Work instruction:
Please take the lines from the one holding "首先是政府工作人员之间缺乏竞" through the one holding "- ②缺乏降低成本的激励导致的无效率" in the data below and copy them exactly.

Exercise material:
· · · · ·
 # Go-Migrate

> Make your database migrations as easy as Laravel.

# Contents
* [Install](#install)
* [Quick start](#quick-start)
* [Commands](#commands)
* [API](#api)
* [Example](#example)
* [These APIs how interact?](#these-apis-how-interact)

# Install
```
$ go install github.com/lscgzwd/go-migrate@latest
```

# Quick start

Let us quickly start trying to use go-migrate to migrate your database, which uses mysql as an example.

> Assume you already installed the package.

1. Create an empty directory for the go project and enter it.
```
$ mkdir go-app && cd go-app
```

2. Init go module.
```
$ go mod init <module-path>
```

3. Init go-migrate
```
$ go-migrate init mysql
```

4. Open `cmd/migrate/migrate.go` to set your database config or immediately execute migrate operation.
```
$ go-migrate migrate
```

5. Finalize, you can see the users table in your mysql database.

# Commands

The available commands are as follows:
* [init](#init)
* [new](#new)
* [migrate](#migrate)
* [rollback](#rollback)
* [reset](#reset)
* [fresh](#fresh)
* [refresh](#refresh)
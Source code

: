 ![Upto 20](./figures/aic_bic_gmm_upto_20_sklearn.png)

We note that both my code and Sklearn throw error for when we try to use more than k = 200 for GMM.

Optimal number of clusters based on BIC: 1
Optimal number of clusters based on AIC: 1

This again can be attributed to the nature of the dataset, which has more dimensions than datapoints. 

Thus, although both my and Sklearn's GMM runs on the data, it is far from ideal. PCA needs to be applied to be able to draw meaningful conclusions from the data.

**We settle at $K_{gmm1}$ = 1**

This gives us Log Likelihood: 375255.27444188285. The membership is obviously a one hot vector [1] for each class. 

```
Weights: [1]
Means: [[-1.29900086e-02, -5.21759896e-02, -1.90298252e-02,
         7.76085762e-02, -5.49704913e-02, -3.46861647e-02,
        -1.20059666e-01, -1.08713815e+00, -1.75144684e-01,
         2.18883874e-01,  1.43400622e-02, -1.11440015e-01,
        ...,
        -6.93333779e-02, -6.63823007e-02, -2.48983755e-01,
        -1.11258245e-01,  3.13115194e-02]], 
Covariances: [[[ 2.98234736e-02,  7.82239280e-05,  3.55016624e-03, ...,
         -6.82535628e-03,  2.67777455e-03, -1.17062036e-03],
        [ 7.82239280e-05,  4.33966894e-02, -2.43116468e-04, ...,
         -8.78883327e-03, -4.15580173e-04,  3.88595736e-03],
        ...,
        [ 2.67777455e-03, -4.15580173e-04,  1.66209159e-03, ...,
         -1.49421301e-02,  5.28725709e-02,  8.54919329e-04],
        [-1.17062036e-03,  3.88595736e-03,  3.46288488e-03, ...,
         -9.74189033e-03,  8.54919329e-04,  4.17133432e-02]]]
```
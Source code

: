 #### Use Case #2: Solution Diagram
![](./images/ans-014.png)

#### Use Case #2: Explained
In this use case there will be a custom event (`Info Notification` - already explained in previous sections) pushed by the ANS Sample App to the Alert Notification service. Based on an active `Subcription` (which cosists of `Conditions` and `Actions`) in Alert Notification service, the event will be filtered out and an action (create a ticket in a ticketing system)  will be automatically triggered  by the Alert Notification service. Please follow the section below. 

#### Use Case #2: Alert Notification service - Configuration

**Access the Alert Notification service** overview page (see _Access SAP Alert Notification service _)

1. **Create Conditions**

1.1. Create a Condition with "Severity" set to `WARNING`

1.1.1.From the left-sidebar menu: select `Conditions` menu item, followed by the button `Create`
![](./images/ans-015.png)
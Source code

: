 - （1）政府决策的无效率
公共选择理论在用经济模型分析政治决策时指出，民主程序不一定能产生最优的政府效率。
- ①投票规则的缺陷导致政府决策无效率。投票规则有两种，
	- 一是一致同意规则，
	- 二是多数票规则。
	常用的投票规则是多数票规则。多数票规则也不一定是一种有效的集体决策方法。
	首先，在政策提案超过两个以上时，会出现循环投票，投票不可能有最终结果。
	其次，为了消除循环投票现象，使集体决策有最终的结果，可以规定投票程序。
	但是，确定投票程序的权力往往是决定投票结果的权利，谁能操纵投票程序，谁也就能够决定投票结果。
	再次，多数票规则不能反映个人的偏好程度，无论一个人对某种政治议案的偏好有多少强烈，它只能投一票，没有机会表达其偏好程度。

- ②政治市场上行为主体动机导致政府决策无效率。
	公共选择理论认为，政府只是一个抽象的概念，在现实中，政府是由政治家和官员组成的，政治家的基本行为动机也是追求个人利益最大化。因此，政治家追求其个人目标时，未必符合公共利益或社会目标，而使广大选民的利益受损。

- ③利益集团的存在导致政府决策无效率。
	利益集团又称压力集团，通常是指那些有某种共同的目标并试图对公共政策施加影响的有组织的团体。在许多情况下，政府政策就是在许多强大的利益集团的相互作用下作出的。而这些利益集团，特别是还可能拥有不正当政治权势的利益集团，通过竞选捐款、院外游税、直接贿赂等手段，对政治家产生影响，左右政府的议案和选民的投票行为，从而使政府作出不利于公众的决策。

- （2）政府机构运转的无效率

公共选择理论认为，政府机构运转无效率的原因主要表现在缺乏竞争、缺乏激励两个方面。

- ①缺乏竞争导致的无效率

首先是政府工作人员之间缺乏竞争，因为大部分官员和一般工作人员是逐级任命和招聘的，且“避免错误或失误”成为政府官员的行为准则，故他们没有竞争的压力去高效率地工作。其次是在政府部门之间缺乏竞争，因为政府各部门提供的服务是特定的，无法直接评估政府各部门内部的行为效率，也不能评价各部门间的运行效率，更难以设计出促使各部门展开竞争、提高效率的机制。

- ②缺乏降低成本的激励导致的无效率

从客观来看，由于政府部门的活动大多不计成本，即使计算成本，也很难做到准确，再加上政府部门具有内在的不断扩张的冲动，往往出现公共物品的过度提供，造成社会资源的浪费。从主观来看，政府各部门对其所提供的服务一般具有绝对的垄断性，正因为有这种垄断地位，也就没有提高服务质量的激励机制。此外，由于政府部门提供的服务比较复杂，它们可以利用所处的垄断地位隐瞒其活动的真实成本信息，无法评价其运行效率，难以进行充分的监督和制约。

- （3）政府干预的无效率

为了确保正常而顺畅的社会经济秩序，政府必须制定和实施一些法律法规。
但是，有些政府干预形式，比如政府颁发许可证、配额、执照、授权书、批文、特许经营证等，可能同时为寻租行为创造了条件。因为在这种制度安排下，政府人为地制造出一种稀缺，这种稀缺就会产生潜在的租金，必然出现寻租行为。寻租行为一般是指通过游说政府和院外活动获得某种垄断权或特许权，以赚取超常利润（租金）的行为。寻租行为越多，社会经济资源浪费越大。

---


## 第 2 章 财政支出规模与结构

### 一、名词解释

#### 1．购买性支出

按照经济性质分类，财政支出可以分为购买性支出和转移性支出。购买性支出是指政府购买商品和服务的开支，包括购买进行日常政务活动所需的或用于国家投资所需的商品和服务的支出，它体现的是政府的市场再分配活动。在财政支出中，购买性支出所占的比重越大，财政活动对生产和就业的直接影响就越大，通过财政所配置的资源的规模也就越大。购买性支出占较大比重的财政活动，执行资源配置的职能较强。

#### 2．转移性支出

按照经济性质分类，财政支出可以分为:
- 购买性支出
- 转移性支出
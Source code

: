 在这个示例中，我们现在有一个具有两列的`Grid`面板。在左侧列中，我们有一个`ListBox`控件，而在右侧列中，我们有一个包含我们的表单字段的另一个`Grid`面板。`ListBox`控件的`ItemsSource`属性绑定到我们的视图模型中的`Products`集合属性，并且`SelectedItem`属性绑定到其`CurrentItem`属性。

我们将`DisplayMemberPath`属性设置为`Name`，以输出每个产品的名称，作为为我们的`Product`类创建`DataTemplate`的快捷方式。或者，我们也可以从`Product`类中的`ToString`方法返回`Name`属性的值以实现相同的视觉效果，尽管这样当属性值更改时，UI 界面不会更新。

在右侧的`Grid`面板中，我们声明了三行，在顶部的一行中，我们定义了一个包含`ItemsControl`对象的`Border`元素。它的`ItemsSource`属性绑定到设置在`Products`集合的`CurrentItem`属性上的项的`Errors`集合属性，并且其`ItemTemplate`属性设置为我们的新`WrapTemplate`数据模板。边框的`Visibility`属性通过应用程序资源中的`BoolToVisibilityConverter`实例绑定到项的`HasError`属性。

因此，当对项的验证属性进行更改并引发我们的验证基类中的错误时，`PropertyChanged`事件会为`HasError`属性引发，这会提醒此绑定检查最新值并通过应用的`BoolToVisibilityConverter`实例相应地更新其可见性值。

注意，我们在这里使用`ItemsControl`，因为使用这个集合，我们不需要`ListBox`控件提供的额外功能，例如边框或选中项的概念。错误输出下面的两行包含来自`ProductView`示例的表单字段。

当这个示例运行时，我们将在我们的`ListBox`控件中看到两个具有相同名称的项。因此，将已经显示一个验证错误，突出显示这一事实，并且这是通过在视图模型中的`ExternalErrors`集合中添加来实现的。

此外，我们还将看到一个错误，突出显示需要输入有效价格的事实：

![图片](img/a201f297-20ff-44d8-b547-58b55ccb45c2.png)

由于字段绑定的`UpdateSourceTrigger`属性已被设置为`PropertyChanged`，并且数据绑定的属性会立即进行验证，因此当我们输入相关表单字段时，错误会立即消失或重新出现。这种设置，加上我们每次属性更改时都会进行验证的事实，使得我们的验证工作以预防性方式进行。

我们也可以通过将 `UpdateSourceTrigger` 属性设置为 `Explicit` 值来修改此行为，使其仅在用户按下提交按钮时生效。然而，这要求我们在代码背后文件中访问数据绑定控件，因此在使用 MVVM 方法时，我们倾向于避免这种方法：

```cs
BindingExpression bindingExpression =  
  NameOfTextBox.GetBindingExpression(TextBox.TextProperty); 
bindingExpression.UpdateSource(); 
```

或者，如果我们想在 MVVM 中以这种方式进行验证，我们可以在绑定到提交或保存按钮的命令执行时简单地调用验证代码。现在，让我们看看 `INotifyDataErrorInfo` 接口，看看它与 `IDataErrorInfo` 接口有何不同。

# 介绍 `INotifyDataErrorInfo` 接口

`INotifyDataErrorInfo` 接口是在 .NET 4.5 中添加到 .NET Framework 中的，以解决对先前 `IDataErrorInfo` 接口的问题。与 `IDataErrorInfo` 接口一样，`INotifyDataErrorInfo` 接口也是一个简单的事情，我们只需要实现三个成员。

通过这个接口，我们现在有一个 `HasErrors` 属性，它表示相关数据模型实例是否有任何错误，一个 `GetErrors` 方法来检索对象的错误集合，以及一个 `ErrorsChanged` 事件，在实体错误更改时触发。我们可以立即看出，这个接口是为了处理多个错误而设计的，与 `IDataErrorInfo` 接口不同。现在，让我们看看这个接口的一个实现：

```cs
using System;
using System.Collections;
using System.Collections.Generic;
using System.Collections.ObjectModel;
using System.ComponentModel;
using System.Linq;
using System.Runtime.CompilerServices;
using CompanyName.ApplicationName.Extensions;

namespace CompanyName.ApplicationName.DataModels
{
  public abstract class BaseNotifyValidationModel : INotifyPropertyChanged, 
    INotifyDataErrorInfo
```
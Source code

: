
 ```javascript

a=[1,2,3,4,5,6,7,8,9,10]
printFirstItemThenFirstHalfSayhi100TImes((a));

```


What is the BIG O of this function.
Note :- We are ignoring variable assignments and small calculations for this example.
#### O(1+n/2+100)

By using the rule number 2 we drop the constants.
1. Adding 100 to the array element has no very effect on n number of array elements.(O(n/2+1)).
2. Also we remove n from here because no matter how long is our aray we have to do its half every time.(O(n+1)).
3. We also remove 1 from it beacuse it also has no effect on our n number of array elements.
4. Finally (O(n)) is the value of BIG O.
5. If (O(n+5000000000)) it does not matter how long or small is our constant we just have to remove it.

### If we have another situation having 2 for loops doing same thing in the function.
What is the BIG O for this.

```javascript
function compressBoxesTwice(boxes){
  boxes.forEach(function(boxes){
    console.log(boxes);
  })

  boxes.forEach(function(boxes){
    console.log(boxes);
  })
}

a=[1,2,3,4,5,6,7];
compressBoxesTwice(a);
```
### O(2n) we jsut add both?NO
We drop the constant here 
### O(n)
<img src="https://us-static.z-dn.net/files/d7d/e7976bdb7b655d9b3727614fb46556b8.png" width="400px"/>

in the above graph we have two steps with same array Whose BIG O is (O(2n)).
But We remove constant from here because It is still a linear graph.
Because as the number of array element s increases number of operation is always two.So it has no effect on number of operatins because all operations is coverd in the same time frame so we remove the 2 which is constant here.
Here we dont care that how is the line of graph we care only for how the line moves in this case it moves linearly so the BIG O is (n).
· · · · ·
Exercise answer:
首先是政府工作人员之间缺乏竞争，因为大部分官员和一般工作人员是逐级任命和招聘的，且“避免错误或失误”成为政府官员的行为准则，故他们没有竞争的压力去高效率地工作。其次是在政府部门之间缺乏竞争，因为政府各部门提供的服务是特定的，无法直接评估政府各部门内部的行为效率，也不能评价各部门间的运行效率，更难以设计出促使各部门展开竞争、提高效率的机制。

- ②缺乏降低成本的激励导致的无效率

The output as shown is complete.